Technical Highlights

  1. Core Components:

    • The Chunker trait schedules and processes data chunks, leveraging Action Scheduler for asynchronous execution.
    • The Sync class serves as an abstract base that manages the entire synchronization process lifecycle.
    • The Sync_Data trait provides reliable synchronization data storage using WordPress's transients, enabling flexible data sharing and locking mechanisms.
  2. Focus on Memory Efficiency:

    • Uses iterative processing (e.g., PHP Generators, chunk-based file reading) to minimize memory usage and ensure scalability for large datasets.
  3. Modular Design:

    • The clean separation of concerns allows developers to modify or extend specific aspects like chunk processing or API fetching independently.
  4. Action Scheduler Integration:

    • Uses the Action Scheduler's event-driven architecture to manage background tasks effectively, along with group-level synchronization to maintain context-aware processing.

Available Lifecycle Hooks

The library provides several WordPress action hooks that fire during the synchronization lifecycle, allowing developers to hook into different stages of the sync process:

  • {sync_name}/start: Fires when any Action Scheduler action belonging to the sync begins execution (both dispatcher/root actions and chunk processing actions). Receives ActionScheduler_Action $action and int $action_id as parameters.
  • {sync_name}/process_chunk: Fires to process an individual chunk. Receives int $chunk_id as parameter.
  • {sync_name}/complete: Fires when all actions in the sync group have completed successfully. Receives string $sync_group_name as parameter.
  • {sync_name}/fail: Fires when an action fails with an exception. Receives ActionScheduler_Action $action, Exception $e, and int $action_id as parameters.
  • {sync_name}/timeout: Fires when an action times out. Receives ActionScheduler_Action $action and int $action_id as parameters.
  • {sync_name}/cancel: Fires when an action is canceled. Receives ActionScheduler_Action $action and int $action_id as parameters.
  • {sync_name}/delete: Fires when an action is deleted. Receives Chunk $chunk as parameter.

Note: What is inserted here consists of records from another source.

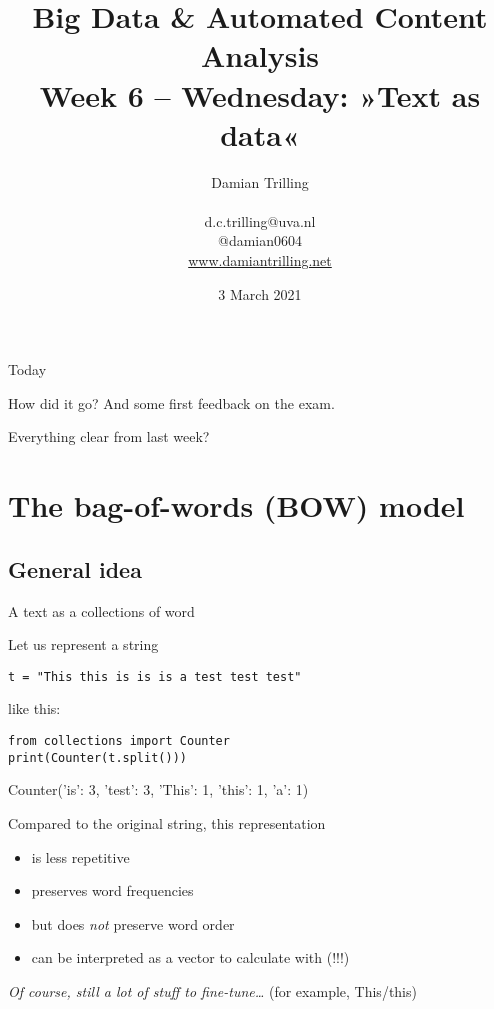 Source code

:\documentclass[compress]{beamer}
\title[Big Data and Automated Content Analysis]{\textbf{Big Data \& Automated Content Analysis} \\ Week 6 -- Wednesday: »Text as data«}
\author[Damian Trilling]{Damian Trilling \\ ~ \\ \footnotesize{d.c.trilling@uva.nl \\@damian0604} \\ \url{www.damiantrilling.net}}
\date{3 March 2021}
\institute[UvA]{Afdeling Communicatiewetenschap \\Universiteit van Amsterdam}
\begin{document}
	
	\begin{frame}{}
		\titlepage
	\end{frame}
	
	\begin{frame}{Today}
		\tableofcontents
	\end{frame}
	
	
\begin{frame}[standout]	
	How did it go? And some first feedback on the exam.
\end{frame}
	
	
	
	\begin{frame}[standout]	
		Everything clear from last week?
	\end{frame}
	
\section{The bag-of-words (BOW) model}

\subsection{General idea}

\begin{frame}[fragile]{A text as a collections of word}

Let us represent a string 
\begin{lstlisting}
t = "This this is is is a test test test"
\end{lstlisting}
like this:\\
\begin{lstlisting}
from collections import Counter
print(Counter(t.split()))
\end{lstlisting}
\begin{lstlistingoutput}
Counter({'is': 3, 'test': 3, 'This': 1, 'this': 1, 'a': 1})
\end{lstlistingoutput}

\pause 
Compared to the original string, this representation
\begin{itemize}
	\item is less repetitive
	\item preserves word frequencies
	\item but does \emph{not} preserve word order
	\item can be interpreted as a vector to calculate with (!!!)
\end{itemize}

\tiny{\emph{Of course, still a lot of stuff to fine-tune\ldots}  (for example, This/this)}
\end{frame}
\end{document}

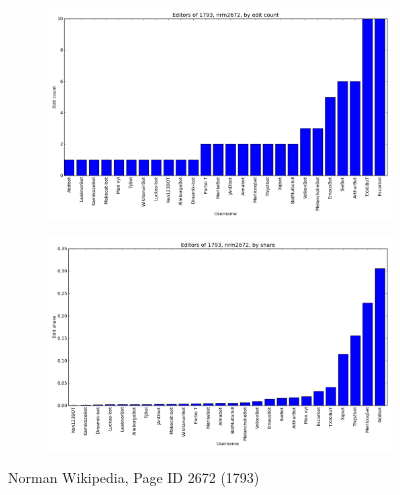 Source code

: \begin{figure}
   \centering
    \begin{subfigure}[b]{0.5\linewidth}
      \centering
      \includegraphics[width=\linewidth]{img/editshare/nrm2672count.png}
    \end{subfigure}
    \begin{subfigure}[b]{0.5\linewidth}
      \centering
      \includegraphics[width=\linewidth]{img/editshare/nrm2672share.png}
    \end{subfigure}
    \caption{Norman Wikipedia, Page ID 2672 (1793)}
\end{figure}
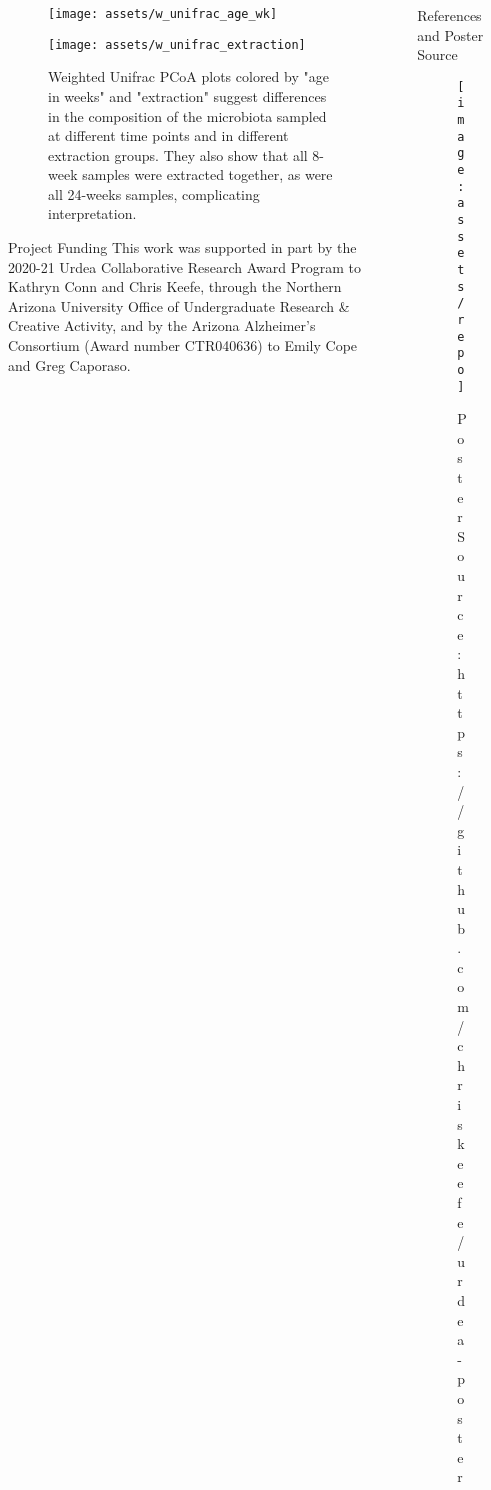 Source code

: \documentclass[final]{beamer}
\newlength{\sepwidth}
\newlength{\colwidth}
\newcommand{\separatorcolumn}{\begin{column}{\sepwidth}\end{column}}
\begin{document}
\begin{frame}[t]
\begin{columns}[t]
\begin{column}{\colwidth}
  \begin{figure}[!htb]
        \begin{center}
          \texttt{[image: assets/w\_unifrac\_age\_wk]}
        \end{center}
      \endminipage
        \begin{center}
          \texttt{[image: assets/w\_unifrac\_extraction]}
        \end{center}
      \endminipage\hfill
      \caption{Weighted Unifrac PCoA plots colored by "age in weeks" and
      "extraction" suggest differences in the composition of the microbiota
      sampled at different time points and in different extraction groups.
      They also show that all 8-week samples were extracted together, as were
      all 24-weeks samples, complicating interpretation.}
      \label{fig:qpcrResults}
    \end{figure}

  \begin{block}{Project Funding}
    This work was supported in part by the 2020-21 Urdea Collaborative
    Research Award Program to Kathryn Conn and Chris Keefe, through the
    Northern Arizona University Office of Undergraduate Research \& Creative
    Activity, and by the Arizona Alzheimer’s Consortium (Award number
    CTR040636) to Emily Cope and Greg Caporaso.
  \end{block}

\end{column}

\separatorcolumn

\begin{column}{\colwidth}

  \begin{block}{References and Poster Source}
    \nocite{*}
    
    
    \begin{figure}
      \begin{minipage}[c]{\textwidth}
        \hfill
        \texttt{[image: assets/repo]}
      \end{minipage}
      \begin{minipage}[c]{\textwidth}
        \hfill
        Poster Source: https://github.com/chriskeefe/urdea-poster
      \end{minipage}
    \end{figure}
    
  \end{block}

\end{column}

\separatorcolumn
\end{columns}
\end{frame}
\end{document}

These hooks enable custom implementations for metrics tracking, logging, notifications, or other side effects at different stages of the synchronization process.

Ideal For

This library is an excellent choice for WordPress developers and enterprises dealing with:

  • High-volume data integration from various sources.
  • Automating repetitive and resource-intensive synchronization tasks.
  • Optimizing workflows for applications that rely on large datasets or slow APIs.
  • Frequent e-commerce product imports

AS Processor combines the power of modern WordPress development practices, Action Scheduler's asynchronous processing capabilities, and a highly abstracted framework to enable seamless and fault-tolerant data processing at scale. It offers developers a solid foundation for building efficient, scalable synchronization solutions tailored to their applications' unique requirements.

Sync Lifecycle Hooks

The Sync class provides a comprehensive set of lifecycle hooks that allow you to monitor and respond to various stages of the synchronization process. These hooks are namespaced by your sync name (as returned by get_sync_name()).

Available Hooks

{sync_name}/start

When: Fired when an action begins execution
Parameters: None (triggered via track_action_start)
Use case: Log the start of processing, set up temporary resources, or track progress

{sync_name}/complete

When: Fired for each sync-owned action upon successful completion (triggered by Action Scheduler's native action_scheduler_completed_action hook)
Parameters:

  • ActionScheduler_Action $action - The completed action object
  • int $action_id - The ID of the action

Use case: Track individual action completions, update progress indicators, or perform per-action cleanup

Note: This hook fires every time an action in your sync group completes. If your sync schedules 100 chunks, this hook will fire 100 times. Use this for per-action tracking, not for final completion logic (use /finish for that).

{sync_name}/finish

When: Fired once when all actions in the sync group are complete
Parameters:

  • string $group_name - The sync group name

Use case: Final cleanup, send completion notifications, or trigger dependent processes

{sync_name}/fail

When: Fired when an action encounters an exception during execution
Parameters:

  • ActionScheduler_Action $action - The failed action object
  • Exception $e - The exception that was thrown
  • int $action_id - The ID of the failed action

Use case: Error logging, send failure notifications, or trigger recovery processes

{sync_name}/cancel

When: Fired when an action is manually cancelled
Parameters:

  • ActionScheduler_Action $action - The cancelled action object
  • int $action_id - The ID of the cancelled action

Use case: Clean up resources, log cancellation events

{sync_name}/delete

When: Fired when an action is deleted
Parameters:

  • Chunk $chunk - The chunk belonging to the deleted action

Use case: Track deleted actions, clean up resources, log deletion events

{sync_name}/timeout

When: Fired when an action times out
Parameters:

  • ActionScheduler_Action $action - The timed-out action object
  • int $action_id - The ID of the timed-out action

Use case: Handle timeout scenarios, log timeout events, retry logic

Hook Usage Example

// Track progress for each completed action
add_action( 'my_custom_sync/complete', function( $action, $action_id ) {
    error_log( "Action $action_id completed. Belongs to group {$action->get_group()}." );
}, 10, 1 );

// Final cleanup when ALL actions are finished
add_action( 'my_custom_sync/finish', function( $group_name ) {
    error_log( "All actions in group $group_name are finished!" );
 } );

// Handle failures
add_action( 'my_custom_sync/fail', function( $action, $exception, $action_id ) {
    error_log( "Action $action_id failed: " . $exception->getMessage() );
}, 10, 3 );

// Handle deletions
add_action( 'my_custom_sync/delete', function( $chunk ) {
    error_log( "Action {$chunk->get_action_id()} was deleted." );
} );

Overridable Methods

Instead of using hooks, you can override these methods in your child class:

on_finish()

Called when all actions in the sync group are complete. This is the preferred method for implementing group completion logic.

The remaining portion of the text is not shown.